Now, it someone from the "huge watersource" decides to fill your waterpipe with his water, he simply does so and there is nothing you can do about it. You can always put a cover to your glass, so it won't fill up, but it won't change the fact that the water has already filled your waterline before it hits the cover. Only way to stop that user from filling your waterpipes is to ask the handler (ISP) to stop directing water to your pipes from that user. There is no other way. (back to computers: if somebody sends you IP packets and fills you bandwidth, you can either "drink it" or "let it go to waste")

And about those Apache and torrent: what you CAN do, is decide how much water you send from your "glass" to your pipes. That is why apache, ftpd, etc. can put a limit for the user - they just won't send more then told to. And about the torrent: I think that was already explained earlier. 

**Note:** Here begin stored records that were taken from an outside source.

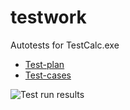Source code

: # testwork
Autotests for TestCalc.exe


* [Test-plan](https://docs.google.com/spreadsheets/d/1g6z2PF2KHcH26ZhzV2K5kJmh2zvuqJExTvfUpk1OVSU/edit?usp=sharing)
* [Test-cases](https://docs.google.com/spreadsheets/d/1ONbQIP84ikPfFDphyZYs92ePFF_vjrNkFejyk5VPVRw/edit?usp=sharing)


![Test run results](https://user-images.githubusercontent.com/14972023/152543402-bbc17c57-e7f8-493f-ad05-2442d2f02fb2.png)
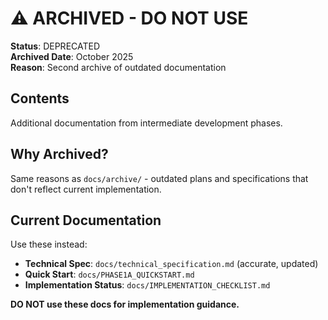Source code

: # ⚠️ ARCHIVED - DO NOT USE

**Status**: DEPRECATED  
**Archived Date**: October 2025  
**Reason**: Second archive of outdated documentation

## Contents

Additional documentation from intermediate development phases.

## Why Archived?

Same reasons as `docs/archive/` - outdated plans and specifications that don't reflect current implementation.

## Current Documentation

Use these instead:
- **Technical Spec**: `docs/technical_specification.md` (accurate, updated)
- **Quick Start**: `docs/PHASE1A_QUICKSTART.md`
- **Implementation Status**: `docs/IMPLEMENTATION_CHECKLIST.md`

**DO NOT use these docs for implementation guidance.**
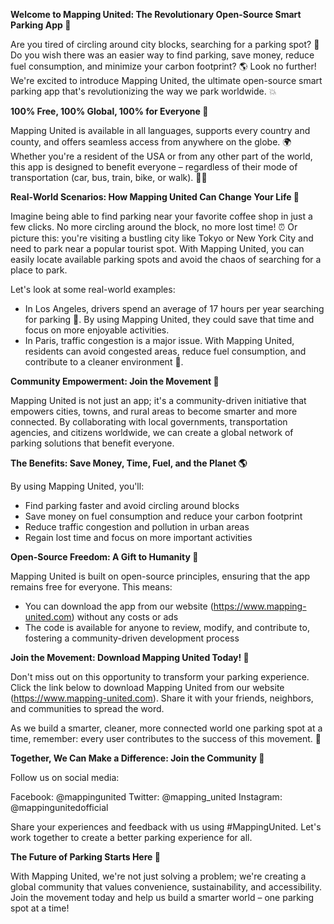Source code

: **Welcome to Mapping United: The Revolutionary Open-Source Smart Parking App 🚀**

Are you tired of circling around city blocks, searching for a parking spot? 🤯 Do you wish there was an easier way to find parking, save money, reduce fuel consumption, and minimize your carbon footprint? 🌎 Look no further! We're excited to introduce Mapping United, the ultimate open-source smart parking app that's revolutionizing the way we park worldwide. 💥

**100% Free, 100% Global, 100% for Everyone 👫**

Mapping United is available in all languages, supports every country and county, and offers seamless access from anywhere on the globe. 🌍 Whether you're a resident of the USA or from any other part of the world, this app is designed to benefit everyone – regardless of their mode of transportation (car, bus, train, bike, or walk). 🚴‍♀️

**Real-World Scenarios: How Mapping United Can Change Your Life 🌟**

Imagine being able to find parking near your favorite coffee shop in just a few clicks. No more circling around the block, no more lost time! ⏰ Or picture this: you're visiting a bustling city like Tokyo or New York City and need to park near a popular tourist spot. With Mapping United, you can easily locate available parking spots and avoid the chaos of searching for a place to park.

Let's look at some real-world examples:

* In Los Angeles, drivers spend an average of 17 hours per year searching for parking 🤯. By using Mapping United, they could save that time and focus on more enjoyable activities.
* In Paris, traffic congestion is a major issue. With Mapping United, residents can avoid congested areas, reduce fuel consumption, and contribute to a cleaner environment 🌿.

**Community Empowerment: Join the Movement 🔗**

Mapping United is not just an app; it's a community-driven initiative that empowers cities, towns, and rural areas to become smarter and more connected. By collaborating with local governments, transportation agencies, and citizens worldwide, we can create a global network of parking solutions that benefit everyone.

**The Benefits: Save Money, Time, Fuel, and the Planet 🌎**

By using Mapping United, you'll:

* Find parking faster and avoid circling around blocks
* Save money on fuel consumption and reduce your carbon footprint
* Reduce traffic congestion and pollution in urban areas
* Regain lost time and focus on more important activities

**Open-Source Freedom: A Gift to Humanity 🎁**

Mapping United is built on open-source principles, ensuring that the app remains free for everyone. This means:

* You can download the app from our website (https://www.mapping-united.com) without any costs or ads
* The code is available for anyone to review, modify, and contribute to, fostering a community-driven development process

**Join the Movement: Download Mapping United Today! 📲**

Don't miss out on this opportunity to transform your parking experience. Click the link below to download Mapping United from our website (https://www.mapping-united.com). Share it with your friends, neighbors, and communities to spread the word.

As we build a smarter, cleaner, more connected world one parking spot at a time, remember: every user contributes to the success of this movement. 🌟

**Together, We Can Make a Difference: Join the Community 🔗**

Follow us on social media:

Facebook: @mappingunited
Twitter: @mapping_united
Instagram: @mappingunitedofficial

Share your experiences and feedback with us using #MappingUnited. Let's work together to create a better parking experience for all.

**The Future of Parking Starts Here 🚀**

With Mapping United, we're not just solving a problem; we're creating a global community that values convenience, sustainability, and accessibility. Join the movement today and help us build a smarter world – one parking spot at a time!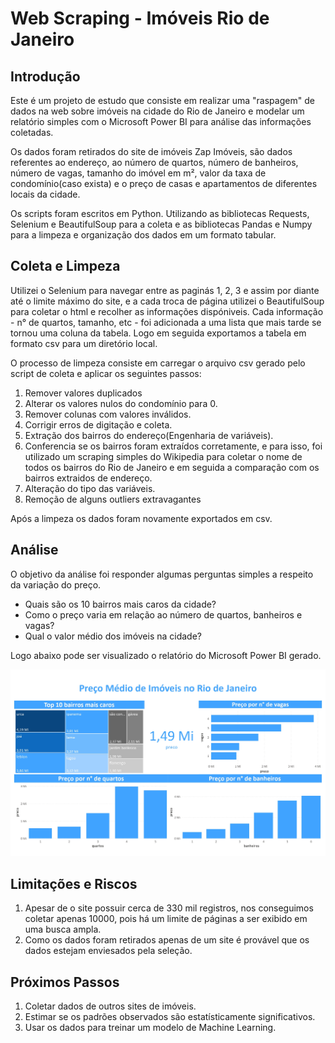 # Web Scraping - Imóveis Rio de Janeiro
## Introdução
Este é um projeto de estudo que consiste em realizar uma "raspagem" de dados na web sobre imóveis na cidade do Rio de Janeiro e modelar um relatório simples com o Microsoft Power BI para análise das informações coletadas.

Os dados foram retirados do site de imóveis Zap Imóveis, são dados referentes ao endereço, ao número de quartos, número de banheiros, número de vagas, tamanho do imóvel em m², valor da taxa de condomínio(caso exista) e o preço de casas e apartamentos de diferentes locais da cidade. 

Os scripts foram escritos em Python. Utilizando as bibliotecas Requests, Selenium e BeautifulSoup para a coleta e as bibliotecas Pandas e Numpy para a limpeza e organização dos dados em um formato tabular.

## Coleta e Limpeza
Utilizei o Selenium para navegar entre as paginás 1, 2, 3 e assim por diante até o limite máximo do site, e a cada troca de página utilizei o BeautifulSoup para coletar o html e recolher as informações dispóniveis. Cada informação - n° de quartos, tamanho, etc - foi adicionada a uma lista que mais tarde se tornou uma coluna da tabela. Logo em seguida exportamos a tabela em formato csv para um diretório local.

O processo de limpeza consiste em carregar o arquivo csv gerado pelo script de coleta e aplicar os seguintes passos:

1. Remover valores duplicados
2. Alterar os valores nulos do condomínio para 0.
3. Remover colunas com valores inválidos.
4. Corrigir erros de digitação e coleta.
5. Extração dos bairros do endereço(Engenharia de variáveis).
6. Conferencia se os bairros foram extraídos corretamente, e para isso, foi utilizado um scraping simples do Wikipedia para coletar o nome de todos os bairros do Rio de Janeiro e em seguida a comparação com os bairros extraidos de endereço.
7. Alteração do tipo das variáveis.
8. Remoção de alguns outliers extravagantes

Após a limpeza os dados foram novamente exportados em csv.

## Análise
O objetivo da análise foi responder algumas perguntas simples a respeito da variação do preço.

- Quais são os 10 bairros mais caros da cidade?
- Como o preço varia em relação ao número de quartos, banheiros e vagas?
- Qual o valor médio dos imóveis na cidade?

Logo abaixo pode ser visualizado o relatório do Microsoft Power BI gerado.

<p align="center">
  <img src="Imagens/dashboard_imoveis_rj.jpg">
</p>


## Limitações e Riscos
1. Apesar de o site possuir cerca de 330 mil registros, nos conseguimos coletar apenas 10000, pois há um limite de páginas a ser exibido em uma busca ampla.
2. Como os dados foram retirados apenas de um site é provável que os dados estejam enviesados pela seleção.

## Próximos Passos
1. Coletar dados de outros sites de imóveis.
2. Estimar se os padrões observados são estatísticamente significativos.
3. Usar os dados para treinar um modelo de Machine Learning.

And hopefully someone can possibly explain my idea even simpler


----------



## DutchDaemon (May 25, 2010)

I'm afraid someone will ask whether a tap interface or a bridge would help to stem the flow.


----------



## dennylin93 (Jun 2, 2010)

DutchDaemon said:
			
		

> You can't limit incoming traffic, only outgoing traffic (either originating locally, or as a response to incoming traffic (return traffic)). You can't limit based on random incoming IP addresses. *Please read the documentation.*



I've always wondered why it isn't possible to limit incoming traffic with PF. It is because of implementation difficulties or something similar?

Wget can limit the download speed with --limit-rate though.


----------



## DutchDaemon (Jun 2, 2010)

Application-based rate/speed-limiting works because there's communication ('an understanding') between the applications/protocols on both ends. PF is just a raw packet-filter that can do no more than produce messages and errors to slow the other side down; it has no means of communication with the sending applications/protocols in a specific way.


----------



## teohhanhui (Jun 14, 2010)

DutchDaemon said:
			
		

> Application-based rate/speed-limiting works because there's communication ('an understanding') between the applications/protocols on both ends. PF is just a raw packet-filter that can do no more than produce messages and errors to slow the other side down; it has no means of communication with the sending applications/protocols in a specific way.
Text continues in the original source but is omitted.